|
Texto Anterior | Próximo Texto | Índice
RESENHA
Obra resgata incompreendidos
especial para a Folha
Ipanema tem 1,67 quilômetro
quadrado, é menor que Mônaco
e, segundo Ruy Castro, "mudou o
jeito de o brasileiro escrever, falar,
vestir-se (ou despir-se) e, talvez,
até de pensar". Escrever isso logo
na introdução de "Ela É Carioca"
pode parecer uma provocação e
levar o leitorado à posição de desafiador: prove então.

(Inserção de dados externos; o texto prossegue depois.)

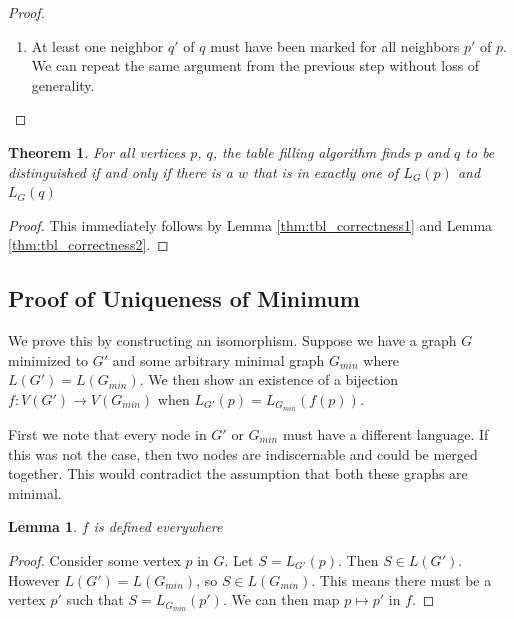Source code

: \documentclass[12pt]{article}
\newtheorem{theorem}{Theorem}
\newtheorem{lemma}{Lemma}
\begin{document}
\begin{proof}
\begin{enumerate}
\begin{enumerate}
\begin{enumerate}
            Since $p'$ is a neighbor of $p$ and $q'$ is a neighbor of $q$, this
            directly shows that $w \in L_G(p) \oplus w \in L_G(q')$.
        \end{enumerate}
        \item At least one neighbor $q'$ of $q$ must have been marked for all
        neighbors $p'$ of $p$. We can repeat the same argument from the previous
        step without loss of generality.
    \end{enumerate}
\end{enumerate}

\end{proof}

\begin{theorem}
For all vertices $p$, $q$, the table filling algorithm finds $p$ and $q$ to be
distinguished if and only if there is a $w$ that is in exactly one of $L_G(p)$ and $L_G(q)$
\end{theorem}
\begin{proof}
This immediately follows by Lemma \ref{thm:tbl_correctness1} and Lemma \ref{thm:tbl_correctness2}.
\end{proof}

\clearpage

\subsection{Proof of Uniqueness of Minimum}

We prove this by constructing an isomorphism. Suppose we have a graph
$G$ minimized to $G'$ and some arbitrary minimal graph $G_{min}$ where
$L(G')=L(G_{min})$. We then show an existence of a bijection
$f : V(G') \rightarrow V(G_{min})$ when $L_{G'}(p) = L_{G_{min}}(f(p))$.

First we note that every node in $G'$ or $G_{min}$ must have a different
language. If this was not the case, then two nodes are indiscernable and
could be merged together. This would contradict the assumption that
both these graphs are minimal.

\begin{lemma}
\label{thm:bijection1}
$f$ is defined everywhere
\end{lemma}
\begin{proof}
Consider some vertex $p$ in $G$. Let $S=L_{G'}(p)$. Then $S \in L(G')$. However
$L(G')=L(G_{min})$, so $S \in L(G_{min})$. This means there must be a vertex $p'$
such that $S=L_{G_{min}}(p')$. We can then map $p \mapsto p'$ in $f$.
\end{proof}
\end{document}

Descobre-se que há uma sequência em ordem alfabética de
verbetes. Sempre desconfiei que o
inventor da ordem alfabética foi
um indeciso que tinha dúvidas de
quem era mais importante citar
primeiro. É o recurso para não se
cometer injustiças.
A sorte de Ruy Castro é que Albino Pinheiro, fundador da Banda de Ipanema, vem logo no começo. E já no terceiro verbete, o
de Álvaro Alvim, um dos primeiros moradores do bairro, descobre-se que Ipanema, em 1915, era
um ambiente mais salubre. Verbetes depois, na casa do escritor
Aníbal Machado, "o primeiro anfitrião de Ipanema", estiveram
Pablo Neruda e Albert Camus.
Isadora Duncan dançou nua, na
praia, em 1915, quando Ipanema
era um areal. As moças do Arpoador, como Ira Etz e Liliane Lacerda, eram exuberantes, insolentes,
liam clássicos, estudavam teatro e
ouviam jazz. "Havia um ar de
"Doce Vida" de Fellini; ao nascer
do sol, iam todos tomar champanhe na praia", descreve o autor,
num dos verbetes.
Tom Jobim era o paradigma do
bairro. Foi na Ipanema dos anos
30, época em que a Lagoa era rica
em pássaros e peixes, que Jobim
cresceu. Havia pescadores e arrastão (de rede de peixe). "Que saco,
é daqueles livros que não dá para
largar, e tenho de acordar cedo
amanhã", reclamará o leitor. Tinha. Há toques de humor: "(Ivan
Lessa) Fez crítica de teatro em jornais, mas os empregos só duraram até o editor do "Segundo Caderno" decidir que, depois de seis
meses criticando peças, já estava
na hora de Ivan começar a assistir
a elas".
É revelador quando lembra que
Leila Diniz não era pioneira, mas
resultado de uma linhagem que,
nos anos 40 e 50, quebrou tabus.
Só Leila poderia ter dito: "Sim, eu
dou pra todo mundo, mas não
dou pra qualquer um".
É generoso com Gerald Thomas, "...um homem brilhante,
com obsessões de primeiro mundo e, se gasta seu latim e seu alemão no Brasil, é porque vê em
nossa bagunça uma fonte criadora que nós não percebemos".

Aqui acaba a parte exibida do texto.